▶ _YOUR ASSIGNMENT_
Go through the data and count each line that has the string "있습니다". Give that count alone.
==================================================
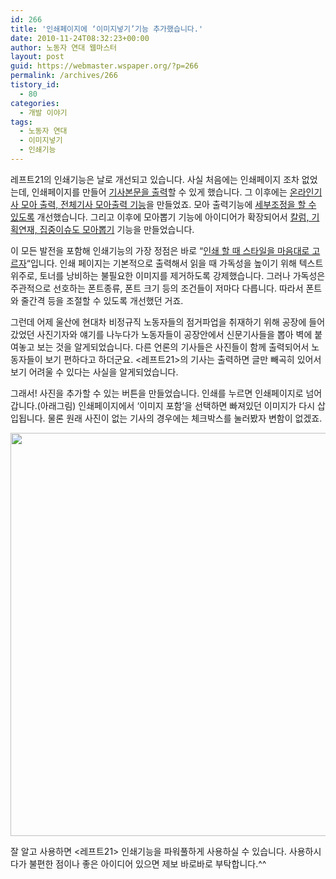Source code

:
 ```yaml
---
id: 266
title: '인쇄페이지에 ‘이미지넣기’기능 추가했습니다.'
date: 2010-11-24T08:32:23+00:00
author: 노동자 연대 웹마스터
layout: post
guid: https://webmaster.wspaper.org/?p=266
permalink: /archives/266
tistory_id:
  - 80
categories:
  - 개발 이야기
tags:
  - 노동자 연대
  - 이미지넣기
  - 인쇄기능
---
```

레프트21의 인쇄기능은 날로 개선되고 있습니다. 사실 처음에는 인쇄페이지 조차 없었는데, 인쇄페이지를 만들어 <a target="_blank" href="https://webmaster.wspaper.org/entry/%EC%9E%90%EB%8F%99-%EC%A0%80%EC%9E%A5-%EB%AC%B8%EC%84%9C">기사본문을 출력</a>할 수 있게 했습니다. 그 이후에는 <a target="_blank" href="https://webmaster.wspaper.org/entry/%EC%98%A8%EB%9D%BC%EC%9D%B8%EA%B8%B0%EC%82%AC-%EC%A0%84%EC%B2%B4%EA%B8%B0%EC%82%AC-%EC%B6%9C%EB%A0%A5%EA%B8%B0%EB%8A%A5-%EC%B6%94%EA%B0%80">온라인기사 모아 출력, 전체기사 모아출력 기능</a>을 만들었죠. 모아 출력기능에 <a target="_blank" href="https://webmaster.wspaper.org/entry/%EA%B8%B0%EC%82%AC%EB%A5%BC-%EC%84%A0%ED%83%9D%ED%95%B4%EC%84%9C-%EC%9D%B8%EC%87%84%ED%95%98%EB%8A%94-%EA%B8%B0%EB%8A%A5-%EC%B6%94%EA%B0%80">세부조정을 할 수 있도록</a> 개선했습니다. 그리고 이후에 모아뽑기 기능에 아이디어가 확장되어서 <a target="_blank" href="https://webmaster.wspaper.org/entry/%EC%B9%BC%EB%9F%BC%EA%B8%B0%ED%9A%8D%EC%97%B0%EC%9E%AC%EC%A7%91%EC%A4%91%EC%9D%B4%EC%8A%88-%EB%AA%A8%EC%95%84%EC%84%9C-%EB%BD%91%EA%B8%B0">칼럼, 기획연재, 집중이슈도 모아뽑기</a> 기능을 만들었습니다.

이 모든 발전을 포함해 인쇄기능의 가장 정점은 바로 “<a target="_blank" href="https://webmaster.wspaper.org/entry/%EC%9D%B8%EC%87%84%ED%95%A0-%EB%95%8C-%EC%8A%A4%ED%83%80%EC%9D%BC%EC%9D%84-%EB%A7%88%EC%9D%8C%EB%8C%80%EB%A1%9C-%EA%B3%A0%EB%A5%B4%EC%9E%90">인쇄 할 때 스타일을 마음대로 고르자</a>“입니다. 인쇄 페이지는 기본적으로 출력해서 읽을 때 가독성을 높이기 위해 텍스트 위주로, 토너를 낭비하는 불필요한 이미지를 제거하도록 강제했습니다. 그러나 가독성은 주관적으로 선호하는 폰트종류, 폰트 크기 등의 조건들이 저마다 다릅니다. 따라서 폰트와 줄간격 등을 조절할 수 있도록 개선했던 거죠.

그런데 어제 울산에 현대차 비정규직 노동자들의 점거파업을 취재하기 위해 공장에 들어갔었던 사진기자와 얘기를 나누다가 노동자들이 공장안에서 신문기사들을 뽑아 벽에 붙여놓고 보는 것을 알게되었습니다. 다른 언론의 기사들은 사진들이 함께 출력되어서 노동자들이 보기 편하다고 하더군요. <레프트21>의 기사는 출력하면 글만 빼곡히 있어서 보기 어려울 수 있다는 사실을 알게되었습니다.

그래서! 사진을 추가할 수 있는 버튼을 만들었습니다. 인쇄를 누르면 인쇄페이지로 넘어갑니다.(아래그림) 인쇄페이지에서 ‘이미지 포함’을 선택하면 빠져있던 이미지가 다시 삽입됩니다. 물론 원래 사진이 없는 기사의 경우에는 체크박스를 눌러봤자 변함이 없겠죠.

<img src="https://webmaster.wspaper.org/wp-content/uploads/1/cfile1.uf.112446474D0847901F7461.jpg" class="aligncenter" width="580" height="645" alt="" />

잘 알고 사용하면 <레프트21> 인쇄기능을 파워풀하게 사용하실 수 있습니다. 사용하시다가 불편한 점이나 좋은 아이디어 있으면 제보 바로바로 부탁합니다.^^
==================================================
▶ _PROBLEM SOLUTION_
2